“Nothing in life is to be feared, it is only to be understood.”
– Marie Curie
What Is The Myth?
If you have good intentions and don’t like office politics, it shouldn’t be necessary to spend time understanding why, and how, people use power in organisations.
Where Did This Myth Come From?
Office politics is almost invariably regarded as negative. Power is often experienced as a force used by someone to get their own way or to dominate others. Those of us who feel their heart is in the right place, and don’t like taking sides or bad-mouthing others, are unlikely to see power in a positive light.
If you also believe in hard work and the ability to deliver results through working well with others, you may well feel that it shouldn’t be necessary to spend time understanding how power works in the organisation. This could well be true if you’ve been rewarded for achieving great team results employing a collaborative approach, and have concluded that the overt use of power is ‘old school’.
What Is the Truth?
It’s possible that you don’t really want to understand how power operates, because you often see power being used for selfish motives.

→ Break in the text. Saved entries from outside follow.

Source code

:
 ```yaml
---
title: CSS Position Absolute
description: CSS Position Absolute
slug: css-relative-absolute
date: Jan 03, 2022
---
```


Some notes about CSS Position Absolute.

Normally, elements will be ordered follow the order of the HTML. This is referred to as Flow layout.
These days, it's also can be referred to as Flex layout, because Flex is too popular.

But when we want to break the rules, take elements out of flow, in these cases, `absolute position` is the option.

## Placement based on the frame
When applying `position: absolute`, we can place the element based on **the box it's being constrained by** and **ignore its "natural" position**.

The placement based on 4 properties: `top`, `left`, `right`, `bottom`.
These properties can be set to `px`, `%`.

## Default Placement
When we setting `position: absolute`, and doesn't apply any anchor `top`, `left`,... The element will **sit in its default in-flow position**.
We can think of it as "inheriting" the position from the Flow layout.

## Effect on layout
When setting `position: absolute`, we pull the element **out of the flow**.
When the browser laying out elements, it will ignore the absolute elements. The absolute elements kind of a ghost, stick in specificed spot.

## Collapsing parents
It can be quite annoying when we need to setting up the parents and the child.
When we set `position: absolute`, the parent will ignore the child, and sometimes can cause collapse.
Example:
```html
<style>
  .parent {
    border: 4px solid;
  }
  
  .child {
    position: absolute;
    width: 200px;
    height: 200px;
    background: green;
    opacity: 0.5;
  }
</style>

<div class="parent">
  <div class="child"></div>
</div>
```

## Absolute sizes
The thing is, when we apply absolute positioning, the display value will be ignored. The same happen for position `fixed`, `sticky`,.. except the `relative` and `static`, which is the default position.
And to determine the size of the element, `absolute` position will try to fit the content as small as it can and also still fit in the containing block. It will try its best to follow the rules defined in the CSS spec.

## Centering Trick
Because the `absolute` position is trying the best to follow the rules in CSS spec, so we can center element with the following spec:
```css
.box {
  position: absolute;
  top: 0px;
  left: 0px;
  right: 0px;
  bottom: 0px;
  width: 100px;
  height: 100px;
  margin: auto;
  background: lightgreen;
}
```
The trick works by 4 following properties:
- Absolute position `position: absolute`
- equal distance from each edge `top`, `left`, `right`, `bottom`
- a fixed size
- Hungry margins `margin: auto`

You may well believe that if you don’t engage in this type of behaviour you will be a better human being – that it is nobler to stay out of the realm of office politics and the overt use of power.
While understandable, there’s a lot that can’t be achieved when you turn a blind eye to the reality of power. Ignoring this reality is risking throwing the baby out with the bath water!

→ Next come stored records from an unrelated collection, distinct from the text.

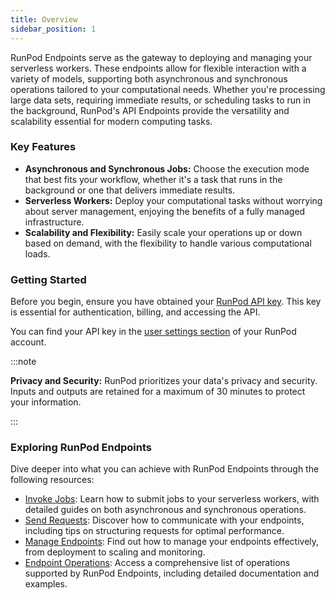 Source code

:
 ```yaml
---
title: Overview
sidebar_position: 1
---
```


RunPod Endpoints serve as the gateway to deploying and managing your serverless workers. These endpoints allow for flexible interaction with a variety of models, supporting both asynchronous and synchronous operations tailored to your computational needs. Whether you're processing large data sets, requiring immediate results, or scheduling tasks to run in the background, RunPod's API Endpoints provide the versatility and scalability essential for modern computing tasks.

### Key Features

- **Asynchronous and Synchronous Jobs:** Choose the execution mode that best fits your workflow, whether it's a task that runs in the background or one that delivers immediate results.
- **Serverless Workers:** Deploy your computational tasks without worrying about server management, enjoying the benefits of a fully managed infrastructure.
- **Scalability and Flexibility:** Easily scale your operations up or down based on demand, with the flexibility to handle various computational loads.

### Getting Started

Before you begin, ensure you have obtained your [RunPod API key](/get-started/api-keys).
This key is essential for authentication, billing, and accessing the API.

You can find your API key in the [user settings section](https://www.runpod.io/console/user/settings) of your RunPod account.

:::note

**Privacy and Security:** RunPod prioritizes your data's privacy and security. Inputs and outputs are retained for a maximum of 30 minutes to protect your information.

:::

### Exploring RunPod Endpoints

Dive deeper into what you can achieve with RunPod Endpoints through the following resources:

- [Invoke Jobs](/serverless/endpoints/invoke-jobs): Learn how to submit jobs to your serverless workers, with detailed guides on both asynchronous and synchronous operations.
- [Send Requests](/serverless/endpoints/send-requests): Discover how to communicate with your endpoints, including tips on structuring requests for optimal performance.
- [Manage Endpoints](/serverless/endpoints/manage-endpoints): Find out how to manage your endpoints effectively, from deployment to scaling and monitoring.
- [Endpoint Operations](/serverless/references/operations): Access a comprehensive list of operations supported by RunPod Endpoints, including detailed documentation and examples.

Power is not limited to leaders or organisations, and it’s not restricted to acts of domination. It’s a basic force in every social interaction. Power defines the way we relate to each other. It dictates whether you get listened to, and determines whether your needs take priority – or get any attention at all.

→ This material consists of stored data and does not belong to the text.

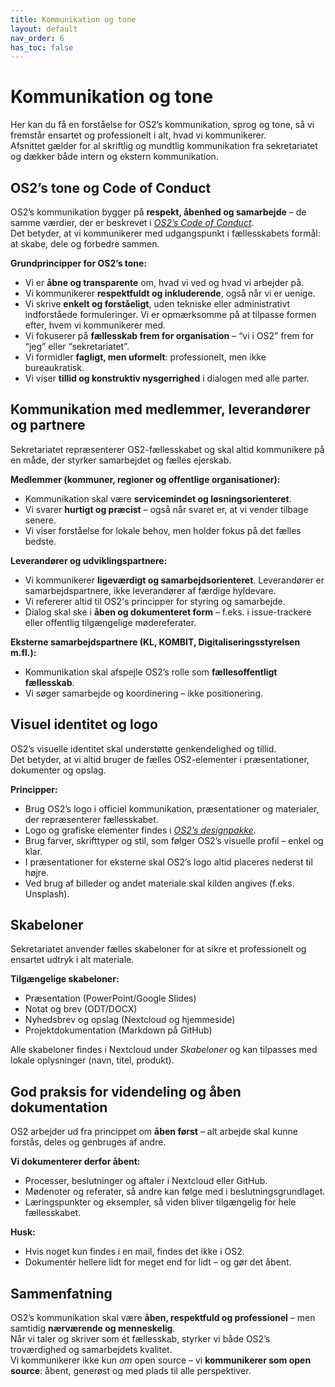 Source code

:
```yaml
---
title: Kommunikation og tone
layout: default
nav_order: 6
has_toc: false
---
```


# Kommunikation og tone

Her kan du få en forståelse for OS2’s kommunikation, sprog og tone, så vi fremstår ensartet og professionelt i alt, hvad vi kommunikerer.  
Afsnittet gælder for al skriftlig og mundtlig kommunikation fra sekretariatet og dækker både intern og ekstern kommunikation.  


## OS2’s tone og Code of Conduct
OS2’s kommunikation bygger på **respekt, åbenhed og samarbejde** – de samme værdier, der er beskrevet i *[OS2’s Code of Conduct](https://coc.os2.eu)*.  
Det betyder, at vi kommunikerer med udgangspunkt i fællesskabets formål: at skabe, dele og forbedre sammen.

**Grundprincipper for OS2’s tone:**
- Vi er **åbne og transparente** om, hvad vi ved og hvad vi arbejder på.  
- Vi kommunikerer **respektfuldt og inkluderende**, også når vi er uenige.  
- Vi skrive **enkelt og forståeligt**, uden tekniske eller administrativt indforståede formuleringer. Vi er opmærksomme på at tilpasse formen efter, hvem vi kommunikerer med.  
- Vi fokuserer på **fællesskab frem for organisation** – “vi i OS2” frem for “jeg” eller “sekretariatet”.  
- Vi formidler **fagligt, men uformelt**: professionelt, men ikke bureaukratisk.  
- Vi viser **tillid og konstruktiv nysgerrighed** i dialogen med alle parter.


## Kommunikation med medlemmer, leverandører og partnere
Sekretariatet repræsenterer OS2-fællesskabet og skal altid kommunikere på en måde, der styrker samarbejdet og fælles ejerskab.

**Medlemmer (kommuner, regioner og offentlige organisationer):**
- Kommunikation skal være **servicemindet og løsningsorienteret**.  
- Vi svarer **hurtigt og præcist** – også når svaret er, at vi vender tilbage senere.  
- Vi viser forståelse for lokale behov, men holder fokus på det fælles bedste.  

**Leverandører og udviklingspartnere:**
- Vi kommunikerer **ligeværdigt og samarbejdsorienteret**. Leverandører er samarbejdspartnere, ikke leverandører af færdige hyldevare.  
- Vi refererer altid til OS2's principper for styring og samarbejde.  
- Dialog skal ske i **åben og dokumenteret form** – f.eks. i issue-trackere eller offentlig tilgængelige mødereferater.

**Eksterne samarbejdspartnere (KL, KOMBIT, Digitaliseringsstyrelsen m.fl.):**
- Kommunikation skal afspejle OS2’s rolle som **fællesoffentligt fællesskab**.  
- Vi søger samarbejde og koordinering – ikke positionering.  


## Visuel identitet og logo
OS2’s visuelle identitet skal understøtte genkendelighed og tillid.  
Det betyder, at vi altid bruger de fælles OS2-elementer i præsentationer, dokumenter og opslag.

**Principper:**
- Brug OS2’s logo i officiel kommunikation, præsentationer og materialer, der repræsenterer fællesskabet.  
- Logo og grafiske elementer findes i *[OS2’s designpakke](https://boks.os2.eu/s/Di5cTQdSABd6ak4?path=%2FIdentitet%20og%20slide%20deck)*.  
- Brug farver, skrifttyper og stil, som følger OS2’s visuelle profil – enkel og klar.  
- I præsentationer for eksterne skal OS2’s logo altid placeres nederst til højre.  
- Ved brug af billeder og andet materiale skal kilden angives (f.eks. Unsplash).


## Skabeloner
Sekretariatet anvender fælles skabeloner for at sikre et professionelt og ensartet udtryk i alt materiale.

**Tilgængelige skabeloner:**
- Præsentation (PowerPoint/Google Slides)  
- Notat og brev (ODT/DOCX)  
- Nyhedsbrev og opslag (Nextcloud og hjemmeside)  
- Projektdokumentation (Markdown på GitHub)  

Alle skabeloner findes i Nextcloud under *Skabeloner* og kan tilpasses med lokale oplysninger (navn, titel, produkt).


## God praksis for videndeling og åben dokumentation
OS2 arbejder ud fra princippet om **åben først** – alt arbejde skal kunne forstås, deles og genbruges af andre.

**Vi dokumenterer derfor åbent:**
- Processer, beslutninger og aftaler i Nextcloud eller GitHub.  
- Mødenoter og referater, så andre kan følge med i beslutningsgrundlaget.  
- Læringspunkter og eksempler, så viden bliver tilgængelig for hele fællesskabet.  

**Husk:**
- Hvis noget kun findes i en mail, findes det ikke i OS2.  
- Dokumentér hellere lidt for meget end for lidt – og gør det åbent.  


## Sammenfatning
OS2’s kommunikation skal være **åben, respektfuld og professionel** – men samtidig **nærværende og menneskelig**.  
Når vi taler og skriver som ét fællesskab, styrker vi både OS2’s troværdighed og samarbejdets kvalitet.  
Vi kommunikerer ikke kun *om* open source – vi **kommunikerer som open source**: åbent, generøst og med plads til alle perspektiver.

The truth is that each of us expresses power in a way that best meets our six needs as a human, as explained by Tony Robbins and summarised in the following table.
Driven By Needs
Beyond safety (certainty) and stimulation (uncertainty) we want to be looked up to and have purpose and direction (significance), as well as bonding with others to grow our sense of who we are (connection). Above and beyond this, we want to learn, grow, and contribute to others.
Like it or not we are all, in our own way, driven by these needs.
It is important to note that these needs are not always, or even often, met in a positive way. It is extremely common for people to find significance by exerting power in a very passive way, such as resistance and refusal to engage, as well as aggressively – for example through dictatorial behaviour and language.
Whether at home or at work, connection with others is ideally achieved through genuinely supportive relationships. However, the need to be accepted and fit in can also be met by constantly seeking to please, even where a high level of self-sacrifice is involved.
We are not only humans, we are mammals; and as mammals we group together for safety, support, and connection. All groups of mammals have some form of pecking order, and we’re all familiar with the concept and role of an ‘alpha’ being head of the herd. This is no different in the corporate world.
In my experience, only a small percentage of senior executives have learnt how to balance power and decisiveness with empathy and connection. Many err on the side of decisiveness and single-mindedness; not so many veer towards connection and broad engagement.
To ignore this truth is to leave yourself at the mercy of behaviours that you don’t understand and can’t deal with. Understanding does not mean you have to behave in a way that doesn’t sit well with you.
To avoid burnout, and steer yourself and your transformation program to a successful outcome, you will benefit enormously from appreciating more deeply why others act the way they do.